Despite the Syrian government’s blanket denials of involvement, 13 countries, mostly in Europe but including the United States, Japan and Turkey, expelled Syria’s diplomats. Even Russia, hitherto protective of an old client state, joined other Security Council members in denouncing the attack, though its diplomats shied away from directly assigning blame. Kofi Annan, the joint UN-Arab League envoy and sponsor of a six-point peace plan, flew to Damascus to plead with President Bashar Assad to uphold the ceasefire ostensibly in place since April.

Despite mounting opprobrium and stiff international sanctions, Syria is trapped in a grisly stalemate. Loyalist forces wield far greater firepower than the ragtag rebel bands of the Free Syrian Army. Mr Assad’s exiled foes remain divided, unable to channel a significant flow of arms or aid into the country. Syria’s economy is at a standstill, paralysed by fuel shortages and the splintering of the country into a patchwork of semi-autonomous fiefs, where government control is often exercised only sporadically, at gunpoint. But Mr Assad’s regime can still pay its men and enjoys backing from allies such as Iran.

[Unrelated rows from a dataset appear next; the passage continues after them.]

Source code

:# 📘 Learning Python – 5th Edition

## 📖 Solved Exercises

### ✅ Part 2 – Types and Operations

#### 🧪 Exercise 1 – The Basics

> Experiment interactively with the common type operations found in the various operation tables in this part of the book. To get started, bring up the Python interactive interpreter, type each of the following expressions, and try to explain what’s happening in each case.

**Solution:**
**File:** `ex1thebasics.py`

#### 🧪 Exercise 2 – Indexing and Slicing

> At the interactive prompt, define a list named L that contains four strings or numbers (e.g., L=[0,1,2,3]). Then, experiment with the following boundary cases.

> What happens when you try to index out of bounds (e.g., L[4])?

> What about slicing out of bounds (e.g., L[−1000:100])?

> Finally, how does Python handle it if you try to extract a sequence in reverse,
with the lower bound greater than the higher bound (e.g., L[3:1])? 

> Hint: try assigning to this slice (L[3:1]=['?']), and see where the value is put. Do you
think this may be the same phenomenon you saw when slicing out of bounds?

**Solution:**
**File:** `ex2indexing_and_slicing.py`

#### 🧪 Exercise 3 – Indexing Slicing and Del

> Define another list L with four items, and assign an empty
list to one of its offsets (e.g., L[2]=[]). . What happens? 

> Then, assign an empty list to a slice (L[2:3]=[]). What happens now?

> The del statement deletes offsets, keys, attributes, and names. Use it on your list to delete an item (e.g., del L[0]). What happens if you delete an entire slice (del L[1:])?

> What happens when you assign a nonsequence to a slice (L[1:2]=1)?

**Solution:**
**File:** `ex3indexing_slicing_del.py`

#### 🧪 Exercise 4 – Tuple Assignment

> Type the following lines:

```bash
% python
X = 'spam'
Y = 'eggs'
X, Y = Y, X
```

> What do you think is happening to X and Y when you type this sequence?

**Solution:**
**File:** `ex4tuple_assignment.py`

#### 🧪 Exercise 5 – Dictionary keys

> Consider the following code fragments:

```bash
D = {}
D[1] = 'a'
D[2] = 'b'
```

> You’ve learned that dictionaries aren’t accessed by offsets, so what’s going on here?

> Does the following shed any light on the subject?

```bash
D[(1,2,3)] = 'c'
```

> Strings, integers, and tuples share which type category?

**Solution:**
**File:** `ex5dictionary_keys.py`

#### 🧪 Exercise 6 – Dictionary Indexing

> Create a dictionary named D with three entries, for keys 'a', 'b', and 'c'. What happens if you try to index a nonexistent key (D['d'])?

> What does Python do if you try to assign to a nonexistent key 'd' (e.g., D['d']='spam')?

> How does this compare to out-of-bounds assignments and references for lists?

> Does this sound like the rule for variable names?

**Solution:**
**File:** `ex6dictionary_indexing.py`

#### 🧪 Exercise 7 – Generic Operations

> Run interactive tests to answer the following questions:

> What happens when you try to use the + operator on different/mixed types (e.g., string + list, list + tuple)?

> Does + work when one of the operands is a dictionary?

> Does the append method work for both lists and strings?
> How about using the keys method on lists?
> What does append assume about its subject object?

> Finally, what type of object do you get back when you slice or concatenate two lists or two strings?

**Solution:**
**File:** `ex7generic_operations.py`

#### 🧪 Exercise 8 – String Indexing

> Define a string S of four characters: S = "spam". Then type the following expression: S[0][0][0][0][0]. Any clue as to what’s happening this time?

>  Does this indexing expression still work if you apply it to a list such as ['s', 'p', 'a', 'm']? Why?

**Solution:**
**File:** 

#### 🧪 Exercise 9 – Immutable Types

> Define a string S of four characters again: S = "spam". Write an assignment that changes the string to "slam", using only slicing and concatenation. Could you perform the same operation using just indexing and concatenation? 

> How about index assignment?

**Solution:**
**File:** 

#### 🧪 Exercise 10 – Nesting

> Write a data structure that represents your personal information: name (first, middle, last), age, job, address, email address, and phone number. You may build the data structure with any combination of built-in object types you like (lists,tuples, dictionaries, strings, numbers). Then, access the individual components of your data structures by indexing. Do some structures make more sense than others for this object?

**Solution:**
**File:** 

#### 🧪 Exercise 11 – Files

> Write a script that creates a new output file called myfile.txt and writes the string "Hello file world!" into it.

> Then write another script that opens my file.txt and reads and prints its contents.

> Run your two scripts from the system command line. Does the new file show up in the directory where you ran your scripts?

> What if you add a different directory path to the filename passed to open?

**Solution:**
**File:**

Even so, close observers detect signs that Mr Assad’s hold is fraying at an accelerating pace. The regime can no longer point to the relative calm that prevailed until recently in the centre of Syria’s two biggest cities, Damascus and Aleppo. Bombings of security installations and night-time gun battles have become frequent in those places. Demonstrations have grown in size, frequency and boldness. Assassinations of security officers are going unreported. In response to the Houla massacre, shopkeepers across much of central Damascus put up their shutters. “The symbolic power of this should not be underestimated,” says an influential analyst recently in the capital. “The regime has always regarded its alliance with the Damascene merchant class as vital,” he says. “That is now gone.”

 

 

Moreover, two tactics adopted by the regime, which is dominated by members of the minority Alawite sect, appear to be failing. One has been to stoke sectarian tension by provoking fears among Syria’s many minorities of a backlash by extremists within the Sunni majority. Yet, despite occasional revenge attacks on Alawites and the spread of radical jihadism among some Sunnis, Syrian society has so far remained fairly cohesive. Alawite settlements that could be vulnerable have not been attacked, and the opposition has tried to maintain the rhetoric of inclusion.

The other tactic, ramping up violence to provoke an armed response that would undermine the opposition’s claim to be peaceful, has similarly reached the limit of its effectiveness. The rebels’ resort to arms did at first alienate many Syrians who wanted the uprising to stay wholly peaceful, but the violence has reached a scale where the state can impose its will only by being even more brutal. “Events like Houla are not signs of strength but of weakness,” says the analyst. “It just makes clear that the regime has run out of other options.”